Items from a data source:

◇ ◇ ◇ ◇ ◇

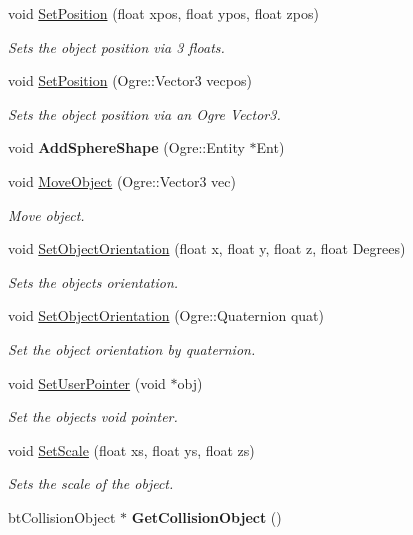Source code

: \begin{DoxyCompactItemize}
void \hyperlink{class_collision_object_a0c9429cee147f5c5d23b36b66151348c}{Set\-Position} (float xpos, float ypos, float zpos)
\begin{DoxyCompactList}\small\item\em Sets the object position via 3 floats. \end{DoxyCompactList}\item 
void \hyperlink{class_collision_object_a42b7b3f3af11bcc551cb05600af39ae6}{Set\-Position} (Ogre\-::\-Vector3 vecpos)
\begin{DoxyCompactList}\small\item\em Sets the object position via an Ogre Vector3. \end{DoxyCompactList}\item 
\hypertarget{class_collision_object_a6bf3394037d2d5a49aae57bbf98126bf}{void {\bfseries Add\-Sphere\-Shape} (Ogre\-::\-Entity $\ast$Ent)}\label{class_collision_object_a6bf3394037d2d5a49aae57bbf98126bf}

\item 
void \hyperlink{class_collision_object_a87925eeb7b7453dac768782671db7498}{Move\-Object} (Ogre\-::\-Vector3 vec)
\begin{DoxyCompactList}\small\item\em Move object. \end{DoxyCompactList}\item 
void \hyperlink{class_collision_object_aa2aeac308fb44ae4829e4f2a55890c56}{Set\-Object\-Orientation} (float x, float y, float z, float Degrees)
\begin{DoxyCompactList}\small\item\em Sets the objects orientation. \end{DoxyCompactList}\item 
void \hyperlink{class_collision_object_aca121d7ab9ae0e0295c6b44de37d2a54}{Set\-Object\-Orientation} (Ogre\-::\-Quaternion quat)
\begin{DoxyCompactList}\small\item\em Set the object orientation by quaternion. \end{DoxyCompactList}\item 
void \hyperlink{class_collision_object_a59db2ca5c552ebd20faf2ac4dae19198}{Set\-User\-Pointer} (void $\ast$obj)
\begin{DoxyCompactList}\small\item\em Set the objects void pointer. \end{DoxyCompactList}\item 
void \hyperlink{class_collision_object_a3c091aaffc9199127d88a090405f5012}{Set\-Scale} (float xs, float ys, float zs)
\begin{DoxyCompactList}\small\item\em Sets the scale of the object. \end{DoxyCompactList}\item 
\hypertarget{class_collision_object_a8271ca0e023aeebb34be4c858e18005a}{bt\-Collision\-Object $\ast$ {\bfseries Get\-Collision\-Object} ()}\label{class_collision_object_a8271ca0e023aeebb34be4c858e18005a}


\end{DoxyCompactItemize}

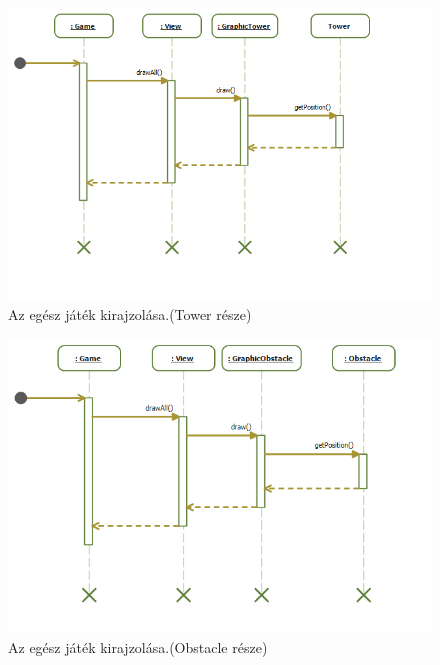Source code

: \begin{figure}[H]
\begin{center}
\includegraphics[width=18cm]{images/grafikaSeq/step2.png}
\caption{Az egész játék kirajzolása.(Tower része)}
\label{fig:Graphic_drawAll_Tower}
\end{center}
\end{figure}

\begin{figure}[H]
\begin{center}
\includegraphics[width=18cm]{images/grafikaSeq/step3.png}
\caption{Az egész játék kirajzolása.(Obstacle része)}
\label{fig:Graphic_drawAll_Obstacle}
\end{center}
\end{figure}

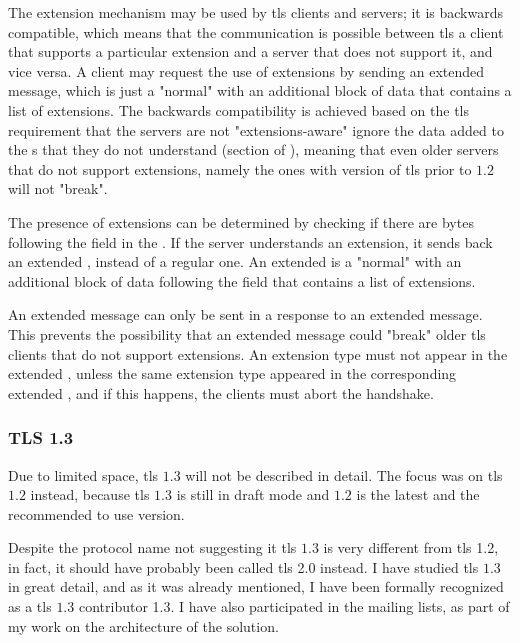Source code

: \documentclass{llncs}
\begin{document}
The extension mechanism may be used by \gls{tls} clients and servers; it is backwards
compatible, which means that the communication is possible between \gls{tls} a
client that supports a particular extension and a server that does not support it,
and vice versa. A client may request the use of extensions by sending an extended 
message, which is just a "normal"  with an additional
block of data that contains a list of extensions. The backwards compatibility is achieved based on the \gls{tls}
requirement that the servers are not "extensions-aware" ignore the data
added to the s that they do not understand (section  of \cite{RFC2246}),
meaning that even older servers that do not support extensions, namely the ones with
version of \gls{tls} prior to $1.2$ will not "break".

The presence of extensions can be determined by checking if there are bytes
following the  field in the .
If the server understands an extension, it sends back an extended ,
instead of a regular one. An extended  is a "normal"
 with an additional block of data following the
 field that contains a list of extensions.

An extended  message can only be sent in a response to an
extended  message. This prevents the possibility that an extended
 message could "break" older \gls{tls} clients that do not
support extensions. An extension type must not appear in the
extended , unless the same extension type appeared in the
corresponding extended , and if this happens, the clients must abort the handshake.

\subsubsection{TLS 1.3}

Due to limited space, \gls{tls} $1.3$ will not be described in detail. The focus was on \gls{tls} $1.2$ instead, because \gls{tls} $1.3$ is still in draft
mode and $1.2$ is the latest and the recommended to use version.

Despite the protocol name not suggesting it \gls{tls} $1.3$ is
very different from \gls{tls} 1.2, in fact, it should have probably been called
\gls{tls} 2.0 instead. I have studied \gls{tls} $1.3$ in great detail, and as it was  already mentioned,
I have been formally recognized as a \gls{tls} $1.3$ contributor 1.3.
I have also participated in the mailing lists, as part of my work on the architecture of the solution.
\end{document}
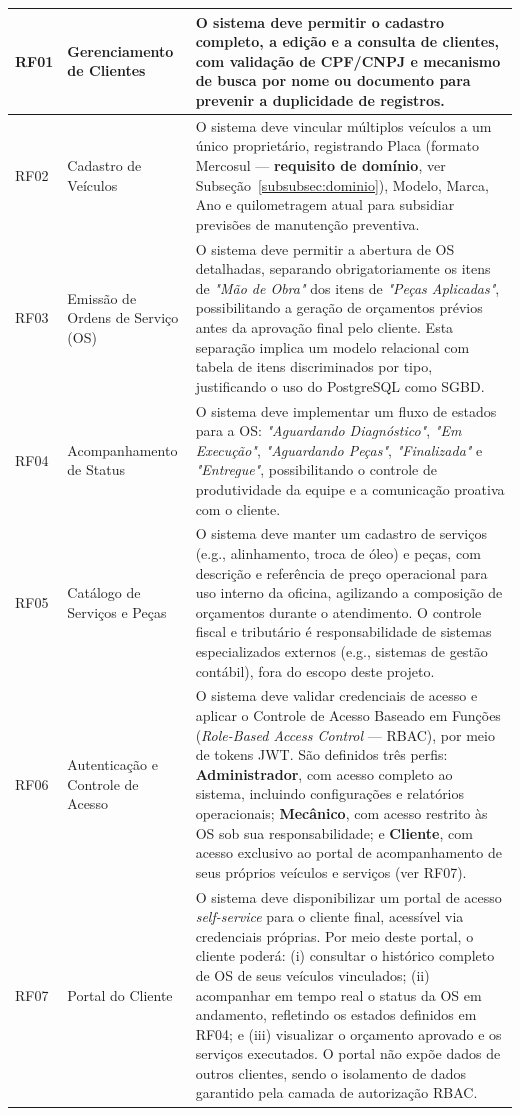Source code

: \documentclass[12pt, a4paper]{article}
\begin{document}
\begin{longtable}{|p{1.2cm}|p{3.5cm}|p{9.5cm}|}
RF01 & Gerenciamento de Clientes &
O sistema deve permitir o cadastro completo, a edição e a consulta de clientes,
com validação de CPF/CNPJ e mecanismo de busca por nome ou documento para
prevenir a duplicidade de registros. \\
\hline
RF02 & Cadastro de Veículos &
O sistema deve vincular múltiplos veículos a um único proprietário, registrando
Placa (formato Mercosul --- \textbf{requisito de domínio}, ver
Subseção~\ref{subsubsec:dominio}), Modelo, Marca, Ano e quilometragem atual
para subsidiar previsões de manutenção preventiva. \\
\hline
RF03 & Emissão de Ordens de Serviço (OS) &
O sistema deve permitir a abertura de OS detalhadas, separando obrigatoriamente
os itens de \textit{"Mão de Obra"} dos itens de \textit{"Peças Aplicadas"},
possibilitando a geração de orçamentos prévios antes da aprovação final pelo
cliente. Esta separação implica um modelo relacional com tabela de itens
discriminados por tipo, justificando o uso do PostgreSQL como SGBD. \\
\hline
RF04 & Acompanhamento de Status &
O sistema deve implementar um fluxo de estados para a OS: \textit{"Aguardando
Diagnóstico"}, \textit{"Em Execução"}, \textit{"Aguardando Peças"},
\textit{"Finalizada"} e \textit{"Entregue"}, possibilitando o controle de
produtividade da equipe e a comunicação proativa com o cliente. \\
\hline
RF05 & Catálogo de Serviços e Peças &
O sistema deve manter um cadastro de serviços (e.g., alinhamento, troca de
óleo) e peças, com descrição e referência de preço operacional para uso interno
da oficina, agilizando a composição de orçamentos durante o atendimento.
O controle fiscal e tributário é responsabilidade de sistemas especializados
externos (e.g., sistemas de gestão contábil), fora do escopo deste projeto. \\
\hline
RF06 & Autenticação e Controle de Acesso &
O sistema deve validar credenciais de acesso e aplicar o Controle de Acesso
Baseado em Funções (\textit{Role-Based Access Control} --- RBAC), por meio de
tokens JWT. São definidos três perfis: \textbf{Administrador}, com acesso
completo ao sistema, incluindo configurações e relatórios operacionais;
\textbf{Mecânico}, com acesso restrito às OS sob sua responsabilidade;
e \textbf{Cliente}, com acesso exclusivo ao portal de acompanhamento de seus
próprios veículos e serviços (ver RF07). \\
\hline
RF07 & Portal do Cliente &
O sistema deve disponibilizar um portal de acesso \textit{self-service} para o
cliente final, acessível via credenciais próprias. Por meio deste portal, o
cliente poderá: (i) consultar o histórico completo de OS de seus veículos
vinculados; (ii) acompanhar em tempo real o status da OS em andamento,
refletindo os estados definidos em RF04; e (iii) visualizar o orçamento aprovado
e os serviços executados. O portal não expõe dados de outros clientes, sendo o
isolamento de dados garantido pela camada de autorização RBAC. \\

\end{longtable}
\end{document}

◇ ◇ ◇ ◇ ◇

Nothing but the lines from the top of the data above through the line containing "position via an" should be output, exactly as written and without the pictures.

Source code

: \begin{DoxyCompactItemize}
void \hyperlink{class_collision_object_a0c9429cee147f5c5d23b36b66151348c}{Set\-Position} (float xpos, float ypos, float zpos)
\begin{DoxyCompactList}\small\item\em Sets the object position via 3 floats. \end{DoxyCompactList}\item 
void \hyperlink{class_collision_object_a42b7b3f3af11bcc551cb05600af39ae6}{Set\-Position} (Ogre\-::\-Vector3 vecpos)
\begin{DoxyCompactList}\small\item\em Sets the object position via an Ogre Vector3. \end{DoxyCompactList}\item 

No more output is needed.